100 Sekunden Leben - Fußgänger-Hampeln
Eine Reform bei der Ampel: Bei dieser Nachricht hat Kolumnistin Doris Anselm erstmal an Politik gedacht. Doch wie sich herausstellte, geht’s um ganz schnöde Fußgängerampeln, die in Berlin umgebaut werden sollen.

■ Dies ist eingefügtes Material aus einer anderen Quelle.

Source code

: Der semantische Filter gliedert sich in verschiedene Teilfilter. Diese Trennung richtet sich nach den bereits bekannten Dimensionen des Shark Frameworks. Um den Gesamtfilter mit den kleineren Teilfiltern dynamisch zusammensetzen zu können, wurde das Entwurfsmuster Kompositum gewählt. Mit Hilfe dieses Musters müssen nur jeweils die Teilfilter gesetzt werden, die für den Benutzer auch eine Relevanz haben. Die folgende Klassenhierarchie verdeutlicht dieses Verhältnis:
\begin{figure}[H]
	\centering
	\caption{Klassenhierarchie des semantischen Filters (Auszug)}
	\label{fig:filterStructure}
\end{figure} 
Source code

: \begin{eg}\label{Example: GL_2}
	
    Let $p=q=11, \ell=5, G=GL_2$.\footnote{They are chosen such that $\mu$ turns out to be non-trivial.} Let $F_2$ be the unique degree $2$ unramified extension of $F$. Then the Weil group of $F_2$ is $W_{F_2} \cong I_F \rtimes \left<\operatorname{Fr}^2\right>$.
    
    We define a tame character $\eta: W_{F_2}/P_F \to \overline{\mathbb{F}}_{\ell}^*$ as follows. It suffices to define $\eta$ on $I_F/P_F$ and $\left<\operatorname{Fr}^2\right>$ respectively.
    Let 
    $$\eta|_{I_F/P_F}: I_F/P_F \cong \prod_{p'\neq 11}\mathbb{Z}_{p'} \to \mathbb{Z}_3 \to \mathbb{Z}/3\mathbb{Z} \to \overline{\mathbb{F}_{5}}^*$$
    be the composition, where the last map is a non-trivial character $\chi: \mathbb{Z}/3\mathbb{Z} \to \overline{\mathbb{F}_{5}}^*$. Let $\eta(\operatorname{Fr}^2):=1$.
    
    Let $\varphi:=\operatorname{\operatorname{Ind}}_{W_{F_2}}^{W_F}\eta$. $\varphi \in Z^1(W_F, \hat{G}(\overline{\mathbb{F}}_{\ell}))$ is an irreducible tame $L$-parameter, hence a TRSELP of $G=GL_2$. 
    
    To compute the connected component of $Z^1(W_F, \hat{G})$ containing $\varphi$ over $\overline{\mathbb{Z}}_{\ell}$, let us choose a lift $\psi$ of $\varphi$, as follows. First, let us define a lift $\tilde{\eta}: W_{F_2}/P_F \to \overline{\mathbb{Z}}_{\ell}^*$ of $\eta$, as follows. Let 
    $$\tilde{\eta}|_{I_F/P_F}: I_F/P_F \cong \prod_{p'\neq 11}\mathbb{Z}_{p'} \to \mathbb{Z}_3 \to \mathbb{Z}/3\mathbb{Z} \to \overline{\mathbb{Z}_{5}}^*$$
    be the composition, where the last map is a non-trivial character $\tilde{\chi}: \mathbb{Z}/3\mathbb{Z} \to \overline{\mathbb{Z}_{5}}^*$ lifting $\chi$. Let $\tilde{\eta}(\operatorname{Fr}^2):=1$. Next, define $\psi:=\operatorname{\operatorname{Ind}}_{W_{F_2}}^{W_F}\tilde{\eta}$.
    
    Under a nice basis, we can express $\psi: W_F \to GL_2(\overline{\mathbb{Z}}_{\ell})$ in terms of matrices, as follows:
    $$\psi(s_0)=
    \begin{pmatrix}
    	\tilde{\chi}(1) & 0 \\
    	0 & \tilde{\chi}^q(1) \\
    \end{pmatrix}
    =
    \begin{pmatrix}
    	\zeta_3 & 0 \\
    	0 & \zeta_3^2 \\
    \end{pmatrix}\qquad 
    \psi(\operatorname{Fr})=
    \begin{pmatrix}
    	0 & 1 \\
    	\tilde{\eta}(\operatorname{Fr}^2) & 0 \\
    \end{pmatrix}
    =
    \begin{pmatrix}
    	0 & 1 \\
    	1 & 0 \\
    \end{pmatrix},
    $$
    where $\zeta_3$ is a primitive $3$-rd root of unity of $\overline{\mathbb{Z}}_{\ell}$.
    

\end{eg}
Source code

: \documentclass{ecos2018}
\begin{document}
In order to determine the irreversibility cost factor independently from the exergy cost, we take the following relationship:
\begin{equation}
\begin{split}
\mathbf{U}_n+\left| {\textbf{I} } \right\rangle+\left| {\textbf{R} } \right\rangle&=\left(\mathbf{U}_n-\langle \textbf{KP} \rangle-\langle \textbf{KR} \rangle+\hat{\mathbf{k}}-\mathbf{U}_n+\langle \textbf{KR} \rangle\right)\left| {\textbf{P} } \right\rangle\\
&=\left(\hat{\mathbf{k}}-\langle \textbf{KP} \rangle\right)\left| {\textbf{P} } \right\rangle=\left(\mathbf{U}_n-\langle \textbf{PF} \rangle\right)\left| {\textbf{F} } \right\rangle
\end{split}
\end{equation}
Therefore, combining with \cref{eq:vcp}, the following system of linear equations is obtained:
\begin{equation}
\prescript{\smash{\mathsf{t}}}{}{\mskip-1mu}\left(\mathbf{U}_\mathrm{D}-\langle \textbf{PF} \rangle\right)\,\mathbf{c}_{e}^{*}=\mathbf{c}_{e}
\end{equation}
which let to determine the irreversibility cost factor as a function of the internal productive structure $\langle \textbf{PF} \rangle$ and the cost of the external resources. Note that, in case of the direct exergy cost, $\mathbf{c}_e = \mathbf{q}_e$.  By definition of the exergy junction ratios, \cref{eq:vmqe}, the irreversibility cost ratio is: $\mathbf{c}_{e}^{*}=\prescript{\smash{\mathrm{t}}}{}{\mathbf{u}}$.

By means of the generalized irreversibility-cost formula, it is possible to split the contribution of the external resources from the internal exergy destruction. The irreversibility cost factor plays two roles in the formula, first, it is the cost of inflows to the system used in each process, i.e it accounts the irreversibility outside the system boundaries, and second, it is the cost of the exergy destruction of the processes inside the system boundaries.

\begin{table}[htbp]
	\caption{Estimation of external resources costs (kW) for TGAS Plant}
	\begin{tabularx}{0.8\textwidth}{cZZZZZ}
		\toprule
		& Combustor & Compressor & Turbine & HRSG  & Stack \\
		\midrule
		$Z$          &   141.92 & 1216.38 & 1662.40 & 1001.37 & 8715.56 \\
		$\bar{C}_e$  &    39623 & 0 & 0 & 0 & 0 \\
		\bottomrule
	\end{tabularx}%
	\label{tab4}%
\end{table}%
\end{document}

Der Countdown läuft. Nee, Moment: Der Countdown zum Countdown läuft. Noch in diesem Jahr, so meldete die Berliner Verkehrsverwaltung, kriegen die ersten Fußgänger-Ampeln der Stadt eine Countdown-Anzeige. Das Ding soll unter anderem Autofahrern zeigen, dass Fußgänger manchmal noch zu Recht auf der Fahrbahn sind, auch wenn ihre Ampel schon auf "rot" gesprungen ist. Wobei ich schon fürchte, die Autofahrer könnten das am Ende umgekehrt interpretieren. Die Frage, ab wann man einen Menschen ganz legitim über den Haufen brettern darf, hat ja durch das aktuelle gesellschaftliche Klima (haha, "Klima"!) für Viele einen erheblich größeren, ich sag mal: Ermessensspielraum gekriegt. Da kommt der Countdown gerade recht: "Die Zeit ist rum, ich fahr dich um!"
Weitere Frage: Wieso denn ein ganz neues Anzeigesystem extra für Fußgänger? Autos und Radfahrer haben statt Coutdown seit jeher die Ampelfarbe Gelb, eine gut eingeführte Marke in Sachen "husch, husch, jetzt aber rüber". Doch womöglich fürchten die Verkehrsplaner, dass die Fußgänger Gelb ebenso auslegen könnten wie alle anderen: Noch schnell losrasen, um dann bei Rot mitten auf der Kreuzung Maximaltempo erreicht zu haben. Hochgefährlich!
Vielleicht ist also diese neue Countdownampel die stillschweigende Bankrotterklärung der Gelbampel. (Jetzt nicht an die FDP denken, nicht an die FDP denken!). Und wie geht das mit dem akustischen Countdown, Stichwort: Barrierfreiheit? Ich hätte da den perfekten Vorschlag: Dü dü düüüü dü! Dü dü dü dü düüüü! Dü dü dü düüü düüü… und so weiter, genau: "The Final Countdown". Da würde ich glatt über die Straße tanzen! Bei meinem Grad an Rhythmusgefühl nennt man sowas dann allerdings: Fußgänger-Hampeln.